Read Pigeon Summer Online

Authors: Ann Turnbull

Mary, wanting to make things right again, said, “Dad, we’ve got a squeaker! Lavender and Lenin’s. I found it when I got home. And Dad, the hens are flying so well—”

“Mary!” her mother exclaimed, swinging round on her. “Your dad’s got more important things to think about than pigeons!”

But Dad’s eyes had brightened, as Mary hoped they would. She shot her mother a look of triumph.

“That’s good, Mary,” said Dad. “I’ll go down later.”

Mum ladled out soup for herself and Dad – a few spoonfuls for her, a bowlful for him.

“What are we going to do?” she asked.

CHAPTER TWO

Mary knelt on the mat by the fire, watching her mother and Phyl clearing the table and putting the dishes in the sink. All through the meal Mum had talked, in a low anxious voice, about the expenses they faced: shoes for Lennie and Phyl, medicine for Doreen’s cough, the rent going up next month…

Dad still sat at the table. He hadn’t said anything, but Mary guessed that he had come to a decision, even before he reached home. He stood up, scraping his chair on the floor, and everyone turned to look at him.

“I’ll have to go and look for work,” he said. “Up Stafford way. Plenty of pits there. I’m sure to find something. Then I can send money home.”

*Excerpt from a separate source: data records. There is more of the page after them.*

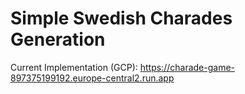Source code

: # Simple Swedish Charades Generation
Current Implementation (GCP): https://charade-game-897375199192.europe-central2.run.app
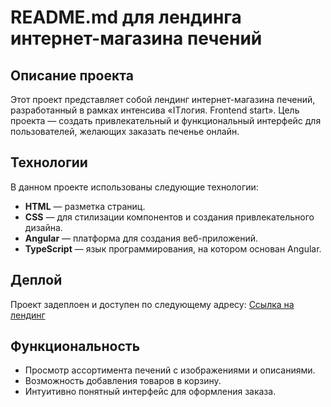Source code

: # README.md для лендинга интернет-магазина печений

## Описание проекта

Этот проект представляет собой лендинг интернет-магазина печений, разработанный в рамках интенсива «ITлогия. Frontend start». Цель проекта — создать привлекательный и функциональный интерфейс для пользователей, желающих заказать печенье онлайн.

## Технологии

В данном проекте использованы следующие технологии:

- **HTML** — разметка страниц.
- **CSS** — для стилизации компонентов и создания привлекательного дизайна.
- **Angular** — платформа для создания веб-приложений.
- **TypeScript** — язык программирования, на котором основан Angular.

## Деплой

Проект задеплоен и доступен по следующему адресу: [Ссылка на лендинг](https://tominvadim.github.io/cookies/) 
## Функциональность

- Просмотр ассортимента печений с изображениями и описаниями.
- Возможность добавления товаров в корзину.
- Интуитивно понятный интерфейс для оформления заказа.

“So it’s come to that,” Mum said.

“It won’t be for long. Things are sure to pick up around here soon. We’ve got a Labour Government now—”

“Labour!” Mum clattered the dishes in the sink. “The pit bosses will do what they want, Labour or no Labour.”

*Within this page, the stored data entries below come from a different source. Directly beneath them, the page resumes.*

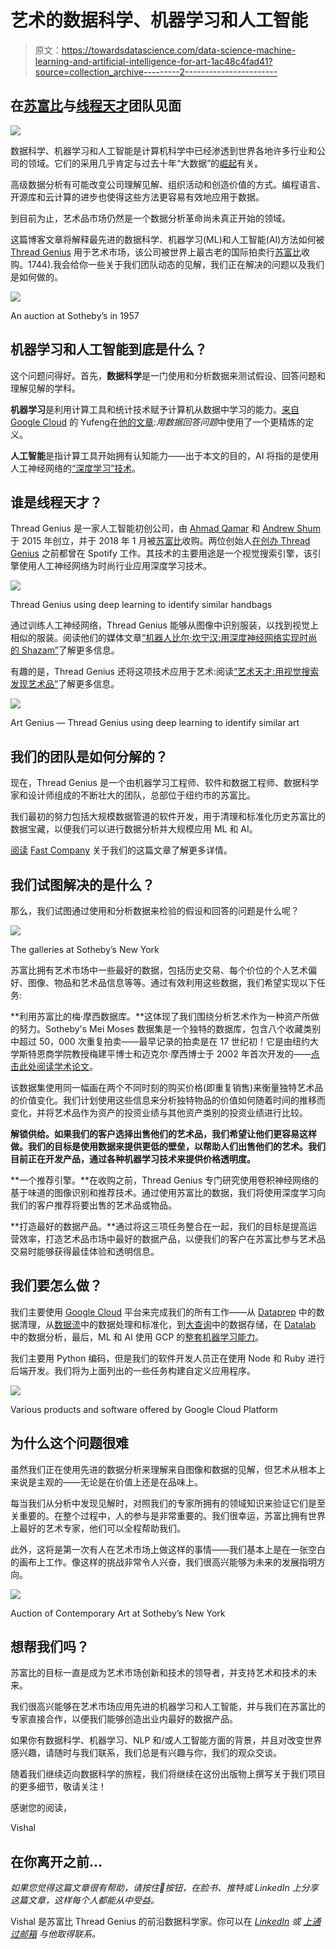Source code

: # 艺术的数据科学、机器学习和人工智能

> 原文：<https://towardsdatascience.com/data-science-machine-learning-and-artificial-intelligence-for-art-1ac48c4fad41?source=collection_archive---------2----------------------->

## 在[苏富比](https://medium.com/u/8dd1ecf3fe29?source=post_page-----1ac48c4fad41--------------------------------)与[线程天才](https://medium.com/u/48d331020f0e?source=post_page-----1ac48c4fad41--------------------------------)团队见面

![](img/61f4199e0ff2dba5543c565c693213fc.png)

数据科学、机器学习和人工智能是计算机科学中已经渗透到世界各地许多行业和公司的领域。它们的采用几乎肯定与过去十年“大数据”的[崛起](https://trends.google.com/trends/explore?date=all&q=big%20data)有关。

高级数据分析有可能改变公司理解见解、组织活动和创造价值的方式。编程语言、开源库和云计算的进步也使得这些方法更容易有效地应用于数据。

到目前为止，艺术品市场仍然是一个数据分析革命尚未真正开始的领域。

这篇博客文章将解释最先进的数据科学、机器学习(ML)和人工智能(AI)方法如何被 [Thread Genius](https://medium.com/u/48d331020f0e?source=post_page-----1ac48c4fad41--------------------------------) 用于艺术市场，该公司被世界上最古老的国际拍卖行[苏富比](http://www.sothebys.com/en.html)收购。1744).我会给你一些关于我们团队动态的见解，我们正在解决的问题以及我们是如何做的。

![](img/eb0d9f49367cfc7925f0c58cdf1a3ab0.png)

An auction at Sotheby’s in 1957

## 机器学习和人工智能到底是什么？

这个问题问得好。首先，**数据科学**是一门使用和分析数据来测试假设、回答问题和理解见解的学科。

**机器学习**是利用计算工具和统计技术赋予计算机从数据中学习的能力。[来自](https://medium.com/u/2a2ae028a675?source=post_page-----1ac48c4fad41--------------------------------) [Google Cloud](https://medium.com/u/4f3f4ee0f977?source=post_page-----1ac48c4fad41--------------------------------) 的 Yufeng在[他的文章](/what-is-machine-learning-8c6871016736):*用数据回答问题*中使用了一个更精炼的定义。

**人工智能**是指计算工具开始拥有认知能力——出于本文的目的，AI 将指的是使用人工神经网络的[“深度学习”技术](https://medium.freecodecamp.org/want-to-know-how-deep-learning-works-heres-a-quick-guide-for-everyone-1aedeca88076)。

## 谁是线程天才？

Thread Genius 是一家人工智能初创公司，由 [Ahmad Qamar](https://medium.com/u/74ee0905879d?source=post_page-----1ac48c4fad41--------------------------------) 和 [Andrew Shum](https://medium.com/u/c54aeb9b6127?source=post_page-----1ac48c4fad41--------------------------------) 于 2015 年创立，并于 2018 年 1 月被[苏富比](https://medium.com/u/8dd1ecf3fe29?source=post_page-----1ac48c4fad41--------------------------------)收购。两位创始人[在创办 Thread Genius](https://techcrunch.com/2018/01/25/sothebys-acquires-thread-genius-to-build-its-image-recognition-and-recommendation-tech/) 之前都曾在 Spotify 工作。其技术的主要用途是一个视觉搜索引擎，该引擎使用人工神经网络为时尚行业应用深度学习技术。

![](img/645eba9381b7b8ae808e0ed9d0f0e507.png)

Thread Genius using deep learning to identify similar handbags

通过训练人工神经网络，Thread Genius 能够从图像中识别服装，以找到视觉上相似的服装。阅读他们的媒体文章[“机器人比尔·坎宁汉:用深度神经网络实现时尚的 Shazam”](https://medium.com/machine-intelligence-report/robo-bill-cunningham-shazam-for-fashion-with-deep-neural-networks-7126ea39197b)了解更多信息。

有趣的是，Thread Genius 还将这项技术应用于艺术:阅读[“艺术天才:用视觉搜索发现艺术品”](https://medium.com/sothebys/art-genius-1260726bfebd)了解更多信息。

![](img/97fc6ca39e1f0131f637010724c366fe.png)

Art Genius — Thread Genius using deep learning to identify similar art

## 我们的团队是如何分解的？

现在，Thread Genius 是一个由机器学习工程师、软件和数据工程师、数据科学家和设计师组成的不断壮大的团队，总部位于纽约市的苏富比。

我们最初的努力包括大规模数据管道的软件开发，用于清理和标准化历史苏富比的数据宝藏，以便我们可以进行数据分析并大规模应用 ML 和 AI。

[阅读](https://www.fastcompany.com/40575641/can-ai-have-good-taste-auction-giant-sothebys-is-counting-on-it) [Fast Company](https://medium.com/u/ada2289350de?source=post_page-----1ac48c4fad41--------------------------------) 关于我们的这篇文章了解更多详情。

## 我们试图解决的是什么？

那么，我们试图通过使用和分析数据来检验的假设和回答的问题是什么呢？

![](img/dfa995f43b450ace869ffa93136aed3a.png)

The galleries at Sotheby’s New York

苏富比拥有艺术市场中一些最好的数据，包括历史交易、每个价位的个人艺术偏好、图像、物品和艺术品信息等等。通过有效利用这些数据，我们希望实现以下任务:

**利用苏富比的梅·摩西数据库。**这体现了我们围绕分析艺术作为一种资产所做的努力。Sotheby's Mei Moses 数据集是一个独特的数据库，包含八个收藏类别中超过 50，000 次重复拍卖——最早记录的拍卖是在 17 世纪初！它是由纽约大学斯特恩商学院教授梅建平博士和迈克尔·摩西博士于 2002 年首次开发的——[点击此处阅读学术论文](https://pdfs.semanticscholar.org/ac7b/1a85db923965d5f229cfda92ab4f24509f6d.pdf)。

该数据集使用同一幅画在两个不同时刻的购买价格(即重复销售)来衡量独特艺术品的价值变化。我们计划使用这些信息来分析独特物品的价值如何随着时间的推移而变化，并将艺术品作为资产的投资业绩与其他资产类别的投资业绩进行比较。

**解锁供给。如果我们的客户选择出售他们的艺术品，我们希望让他们更容易这样做。我们的目标是使用数据来提供更低的壁垒，以帮助人们出售他们的艺术。我们目前正在开发产品，通过各种机器学习技术来提供价格透明度。**

**一个推荐引擎。**在收购之前，Thread Genius 专门研究使用卷积神经网络的基于味道的图像识别和推荐技术。通过使用苏富比的数据，我们将使用深度学习向我们的客户推荐将要出售的艺术品或物品。

**打造最好的数据产品。**通过将这三项任务整合在一起，我们的目标是提高运营效率，打造艺术品市场中最好的数据产品，以便我们的客户在苏富比参与艺术品交易时能够获得最佳体验和透明信息。

## 我们要怎么做？

我们主要使用 [Google Cloud](https://medium.com/u/4f3f4ee0f977?source=post_page-----1ac48c4fad41--------------------------------) 平台来完成我们的所有工作——从 [Dataprep](https://cloud.google.com/dataprep/docs/) 中的数据清理，从[数据流](https://cloud.google.com/dataflow/)中的数据处理和标准化，到[大查询](https://cloud.google.com/bigquery/)中的数据存储，在 [Datalab](https://cloud.google.com/datalab/) 中的数据分析，最后，ML 和 AI 使用 GCP 的[整套机器学习能力](https://cloud.google.com/products/machine-learning/)。

我们主要用 Python 编码，但是我们的软件开发人员正在使用 Node 和 Ruby 进行后端开发。我们将为上面列出的一些任务构建自定义应用程序。

![](img/1151181cee20f60703e491e71bce5092.png)

Various products and software offered by Google Cloud Platform

## 为什么这个问题很难

虽然我们正在使用先进的数据分析来理解来自图像和数据的见解，但艺术从根本上来说是主观的——无论是在价值上还是在品味上。

每当我们从分析中发现见解时，对照我们的专家所拥有的领域知识来验证它们是至关重要的。在整个过程中，人的参与是非常重要的。我们很幸运，苏富比拥有世界上最好的艺术专家，他们可以全程帮助我们。

此外，这将是第一次有人在艺术市场上做这样的事情——我们基本上是在一张空白的画布上工作。像这样的挑战非常令人兴奋，我们很高兴能够为未来的发展指明方向。

![](img/fd520ba5243205a02bb0332687798812.png)

Auction of Contemporary Art at Sotheby’s New York

## 想帮我们吗？

苏富比的目标一直是成为艺术市场创新和技术的领导者，并支持艺术和技术的未来。

我们很高兴能够在艺术市场应用先进的机器学习和人工智能，并与我们在苏富比的专家直接合作，以便我们能够创造出业内最好的数据产品。

如果你有数据科学、机器学习、NLP 和/或人工智能方面的背景，并且对改变世界感兴趣，请随时与我们联系，我们总是有兴趣与你，我们的观众交谈。

随着我们继续迈向数据科学的旅程，我们将继续在这份出版物上撰写关于我们项目的更多细节，敬请关注！

感谢您的阅读，

Vishal

## 在你离开之前…

*如果您觉得这篇文章很有帮助，请按住👏按钮，在脸书、推特或 LinkedIn 上分享这篇文章，这样每个人都能从中受益。*

Vishal 是苏富比 Thread Genius 的前沿数据科学家。你可以在 [*LinkedIn*](https://www.linkedin.com/in/vishalkumarlondon/) *或* [*上通过邮箱*](mailto:vishal.kumar@sothebys.com) *与他取得联系。*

“Things will change,” said Dad. “It’ll take time.”

“They won’t get time,” said Mum. “They were out in eight months last time. What good did that do?”

There was silence. They had had this argument before.

Then Mum said, “How will you live, while you’re looking for work? Where will you sleep?”

“I’ll find somewhere.”

“Doss-houses.”

“Most like, yes.” He turned to the girls. “You must help your mother while I’m away.”

Phyl said, “But, Dad, I’m going away, too, remember?”

Phyl was leaving home on Saturday and going into service as a maid at a big house out in the country, eight miles away. It had all been arranged several months ago.

“I
hadn’t forgotten,” said Mum. “Oh, Phyl, I’m glad you’ve got a job, but I could have wished you’d got fixed up at the china works or in a shop – something local. It would have been a help, to have you here.”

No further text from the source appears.